Jump in U.S. Yields May Not Lure Foreign Cash, and Here's WhyBy
Europe, Japan investors seen facing higher hedge costs in 2018
Increase comes just as U.S. Treasury poised to boost supply
Treasuries are offering the highest yields in four years -- and a multiple of those in Japanese and European bond markets. But don’t expect foreign buyers to be breaking down the doors to U.S. debt auctions.
The problem is that overseas buyers are facing mounting costs to protect their bond positions from swings in foreign exchange markets. And given the potential for trade conflicts and monetary-policy shifts to spur currency volatility around the world, there are plenty of reasons to have that insurance.
With the hedging costs taken into account, euro-zone investors only get a yield of about 0.46 percent from owning 10-year Treasuries, compared with a 2.84 percent rate for domestic buyers as of Wednesday. Japan-based funds only earn 0.66 percent.
That poses a challenge for the U.S. Treasury as it copes with the first jump in borrowing needs in almost a decade this year. Higher demand might otherwise have been a silver lining for the climb in yields that’s roiled stocks recently. In fact, bidding at a 10-year note auction Wednesday saw the weakest demand since September.
Here’s the outlook for hedging costs against the dollar, derived from interest-rate futures:
|Hedge cost for Japanese investors||Hedge cost for euro zone investors|
And even the widening gap between U.S. and foreign yields won’t be enough to tempt investors, according to strategists.
“Hedge costs are more likely to rise on the back of the widening rate differentials, which should make it even harder to buy Treasuries,” said Kiyoshi Ishigane, chief strategist at Mitsubishi UFJ Kokusai Asset Management Co. in Tokyo. “Japanese investors in Treasuries are being hit by capital losses and have to pay hedge costs to avoid being exposed to the stronger yen. It’s like a triple punch.”
The U.S. government relies on overseas buyers to fund its budget deficit, with foreign investors holding about 44 percent of the nation’s outstanding debt. As the Federal Reserve slows the amount of maturing government debt it plows back into the market as it withdraws stimulus, the Treasury will have to attract even more outside investment to compensate.
Japanese investors turned net sellers of U.S. government bonds in 2017 for the first year since 2013, cutting holdings by 3.83 trillion yen ($35 billion), the Asian nation’s balance-of-payments data showed Thursday.
Losses on their existing holdings may also deter European and Japanese funds from adding to their Treasury holdings. The Bloomberg Barclays U.S. Treasury Index has dropped about 2 percent in the past three months, while the dollar has weakened about 5 percent against the euro and 4 percent versus the yen.
Yields after hedging are likely to drop further through the final quarter of 2018 as an increase in short-term interest rates makes it more expensive to short the dollar, according to Bloomberg calculations.

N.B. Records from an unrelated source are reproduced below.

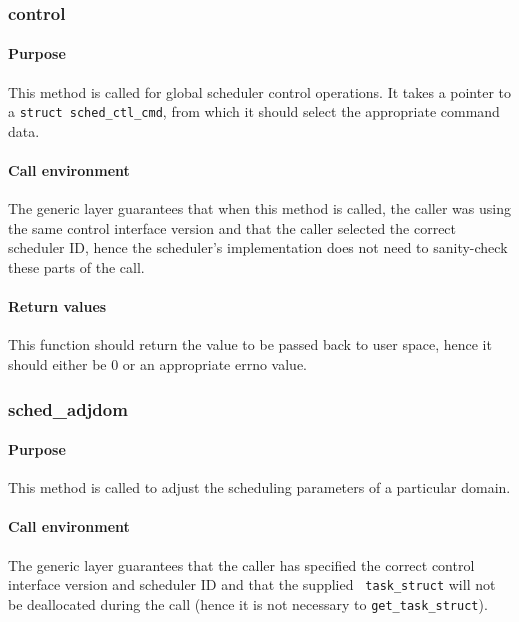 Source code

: \documentclass[11pt,twoside,final,openright]{xenstyle}
\begin{document}
\subsubsection{control}

\paragraph*{Purpose}

This method is called for global scheduler control operations.  It takes a
pointer to a {\tt struct sched\_ctl\_cmd}, from which it should select the
appropriate command data.

\paragraph*{Call environment}

The generic layer guarantees that when this method is called, the caller was
using the same control interface version and that the caller selected the
correct scheduler ID, hence the scheduler's implementation does not need to
sanity-check these parts of the call.

\paragraph*{Return values}

This function should return the value to be passed back to user space, hence it
should either be 0 or an appropriate errno value.

\subsubsection{sched\_adjdom}

\paragraph*{Purpose}

This method is called to adjust the scheduling parameters of a particular
domain.

\paragraph*{Call environment}

The generic layer guarantees that the caller has specified the correct
control interface version and scheduler ID and that the supplied {\tt
task\_struct} will not be deallocated during the call (hence it is not
necessary to {\tt get\_task\_struct}).
\end{document}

The U.S. yield curve is expected to flatten in the coming 12 months, suggesting longer-term yields won’t rise fast enough to offset higher hedge costs, based on analyst forecasts compiled by Bloomberg.
“Unless the U.S. yield curve steepens a lot without the Fed raising rates again, there’s no incentive for European bond investors to buy Treasuries on a hedged basis,” Chris Iggo, chief investment officer for fixed income at AXA Investment Managers in London, wrote in a note last month. “Any further tightening by the Fed will increase the hedging cost more, and will be a disincentive for European investors to move outside of their domestic markets.”
The yield European investors get holding 10-year Treasuries after taking hedging has fallen from 1.57 percent three years ago, while for Japanese funds it has dropped from 1.51 percent.
Foreign investors who buy Treasuries without a hedge in the hope of getting a positive return on currency moves, are also likely to be disappointed. Analysts predict the dollar will trade sideways against the yen and euro, suggesting limited potential for foreign-exchange gains.
Bloomberg’s calculation of hedging costs assumes an investor buys dollars in the spot market and simultaneously sells the U.S. currency via three-month forwards. The costs are annualized to make them comparable with bond yields.
The computation of hedge costs is based on implied yields from eurodollar, euroyen Tibor and Euribor futures. The basis, a measure of how closely exchange rates reflect the difference in interest rates between two countries and currently an extra cost for many currency hedgers, was taken as the average since 2008. The basis was extrapolated using forward discounts or premiums in the currency market as well as interbank borrowing costs rather than referring to basis swap prices.